Polar RS400sd – Heart Rate Monitor Review

Polar RS400sd Review – by John Morris

I’ve been a keen cyclist for some time now and was thrilled to be given an opportunity to review this product. I’m a beginner Triathlete and reviewing the Polar RS400sd has helped me on my journey to the start line. Soon I’ll be adding a 750m swim and a 5 k run to either end of my usual cycle, in essence i will become a Triathlete!

Running has always been my Achilles heel and i was hoping that the RS400sd was going to be the piece of kit to help me achieve my running goals!

When opening the Box I was delighted to see that there were three main components to this HR Monitor. The Polar RS400sd training computer which is worn on the Wrist. The Polar WearLink®+ transmitter which is worn on the chest and finally the Polar S1 foot pod which is, drum roll…worn on the foot!
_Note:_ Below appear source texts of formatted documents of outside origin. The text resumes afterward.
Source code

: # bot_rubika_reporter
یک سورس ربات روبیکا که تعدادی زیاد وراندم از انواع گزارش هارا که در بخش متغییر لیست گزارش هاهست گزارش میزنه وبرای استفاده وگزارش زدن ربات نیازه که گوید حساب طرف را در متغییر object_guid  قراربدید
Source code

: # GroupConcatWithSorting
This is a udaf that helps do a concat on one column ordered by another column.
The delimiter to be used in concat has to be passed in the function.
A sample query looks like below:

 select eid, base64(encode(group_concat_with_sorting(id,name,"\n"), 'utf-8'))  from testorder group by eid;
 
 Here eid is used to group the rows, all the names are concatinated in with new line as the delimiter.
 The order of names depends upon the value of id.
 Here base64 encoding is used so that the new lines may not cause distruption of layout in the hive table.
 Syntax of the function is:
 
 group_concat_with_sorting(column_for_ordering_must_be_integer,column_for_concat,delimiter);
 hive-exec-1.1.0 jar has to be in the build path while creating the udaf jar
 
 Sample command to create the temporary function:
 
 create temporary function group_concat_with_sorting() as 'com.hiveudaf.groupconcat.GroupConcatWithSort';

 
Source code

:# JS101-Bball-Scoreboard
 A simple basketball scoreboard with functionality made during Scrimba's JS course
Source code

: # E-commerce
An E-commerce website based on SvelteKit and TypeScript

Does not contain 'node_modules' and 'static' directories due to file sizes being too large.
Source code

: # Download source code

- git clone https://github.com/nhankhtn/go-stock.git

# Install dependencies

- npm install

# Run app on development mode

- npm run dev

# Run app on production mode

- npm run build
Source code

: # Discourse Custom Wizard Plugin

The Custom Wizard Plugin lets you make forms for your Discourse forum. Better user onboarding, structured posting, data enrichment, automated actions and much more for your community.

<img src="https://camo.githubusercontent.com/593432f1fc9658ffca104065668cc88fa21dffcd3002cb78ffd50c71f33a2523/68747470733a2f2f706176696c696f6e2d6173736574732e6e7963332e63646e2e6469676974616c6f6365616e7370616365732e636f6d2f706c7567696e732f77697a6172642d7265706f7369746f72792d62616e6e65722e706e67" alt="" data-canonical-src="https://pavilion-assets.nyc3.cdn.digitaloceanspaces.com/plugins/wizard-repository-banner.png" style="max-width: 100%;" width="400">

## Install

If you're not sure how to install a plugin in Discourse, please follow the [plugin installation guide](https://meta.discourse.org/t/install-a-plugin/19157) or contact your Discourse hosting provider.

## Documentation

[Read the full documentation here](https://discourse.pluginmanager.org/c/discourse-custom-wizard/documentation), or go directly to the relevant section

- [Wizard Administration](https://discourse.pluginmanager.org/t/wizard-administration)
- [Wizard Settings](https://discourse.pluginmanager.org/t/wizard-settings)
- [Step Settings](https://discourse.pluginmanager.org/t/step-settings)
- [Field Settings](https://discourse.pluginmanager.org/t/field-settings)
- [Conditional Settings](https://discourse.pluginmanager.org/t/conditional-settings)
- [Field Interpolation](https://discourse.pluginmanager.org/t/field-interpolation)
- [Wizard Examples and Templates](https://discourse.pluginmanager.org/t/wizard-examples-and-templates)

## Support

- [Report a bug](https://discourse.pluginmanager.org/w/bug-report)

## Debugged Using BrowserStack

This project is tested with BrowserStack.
I heard that they do sell the Polar RS400sd without the foot pod so I was really pleased to discover it was included with the version i was given. I first slipped the HRM onto my wrist and then fitted the chest strap and Footpod consecutively. The HRM itself is almost ‘stealth like’ in design and futuristic in its looks. In fact it’s so comfortable that i’d consider wearing it on a daily basis. Unfortunately the user interface (UI) seemed to be a little dated in comparison. I’m no technology expert, but surely for this price there must be a better UI? Why do I feel like I’m navigating through my grannies’ old Nokia phone?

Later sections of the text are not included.